- TASK TO CARRY OUT
In the records below, find the line with "After source decomposition, a" and the line with "It is notable"; return exactly those lines and every line between them.

- MATERIAL SHOWN
╭──

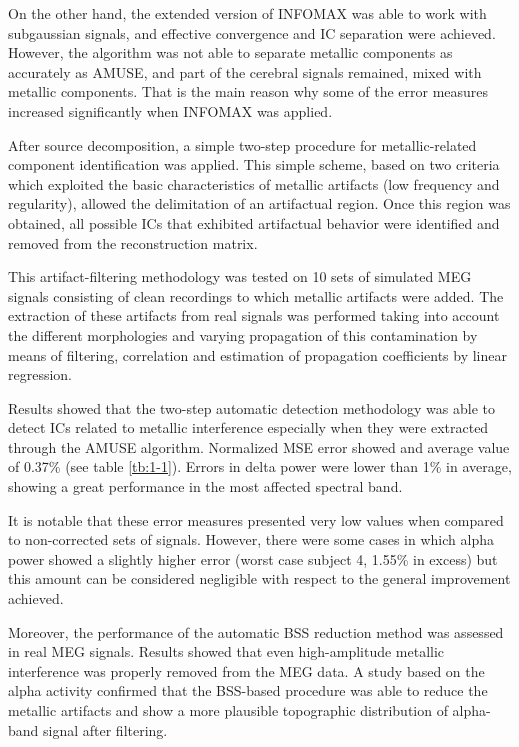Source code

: On the other hand, the extended version of INFOMAX was able to work with subgaussian signals, and effective convergence and IC separation were achieved. However, the algorithm was not able to separate metallic components as accurately as AMUSE, and part of the cerebral signals remained, mixed with metallic components. That is the main reason why some of the error measures increased significantly when INFOMAX was applied.

After source decomposition, a simple two-step procedure for metallic-related component identification was applied. This simple scheme, based on two criteria which exploited the basic characteristics of metallic artifacts (low frequency and regularity), allowed the delimitation of an artifactual region. Once this region was obtained, all possible ICs that exhibited artifactual behavior were identified and removed from the reconstruction matrix.

This artifact-filtering methodology was tested on 10 sets of simulated MEG signals consisting of clean recordings to which metallic artifacts were added. The extraction of these artifacts from real signals was performed taking into account the different morphologies and varying propagation of this contamination by means of filtering, correlation and estimation of propagation coefficients by linear regression.

Results showed that the two-step automatic detection methodology was able to detect ICs related to metallic interference especially when they were extracted through the AMUSE algorithm. Normalized MSE error showed and average value of 0.37\% (see table \ref{tb:1-1}). Errors in delta power were lower than 1\% in average, showing a great performance in the most affected spectral band.

It is notable that these error measures presented very low values when compared to non-corrected sets of signals. However, there were some cases in which alpha power showed a slightly higher error (worst case subject 4, 1.55\% in excess) but this amount can be considered negligible with respect to the general improvement achieved.

Moreover, the performance of the automatic BSS reduction method was assessed in real MEG signals. Results showed that even high-amplitude metallic interference was properly removed from the MEG data. A study based on the alpha activity confirmed that the BSS-based procedure was able to reduce the metallic artifacts and show a more plausible topographic distribution of alpha-band signal after filtering.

╰──

- ANSWER BELOW
After source decomposition, a simple two-step procedure for metallic-related component identification was applied. This simple scheme, based on two criteria which exploited the basic characteristics of metallic artifacts (low frequency and regularity), allowed the delimitation of an artifactual region. Once this region was obtained, all possible ICs that exhibited artifactual behavior were identified and removed from the reconstruction matrix.

This artifact-filtering methodology was tested on 10 sets of simulated MEG signals consisting of clean recordings to which metallic artifacts were added. The extraction of these artifacts from real signals was performed taking into account the different morphologies and varying propagation of this contamination by means of filtering, correlation and estimation of propagation coefficients by linear regression.

Results showed that the two-step automatic detection methodology was able to detect ICs related to metallic interference especially when they were extracted through the AMUSE algorithm. Normalized MSE error showed and average value of 0.37\% (see table \ref{tb:1-1}). Errors in delta power were lower than 1\% in average, showing a great performance in the most affected spectral band.

It is notable that these error measures presented very low values when compared to non-corrected sets of signals. However, there were some cases in which alpha power showed a slightly higher error (worst case subject 4, 1.55\% in excess) but this amount can be considered negligible with respect to the general improvement achieved.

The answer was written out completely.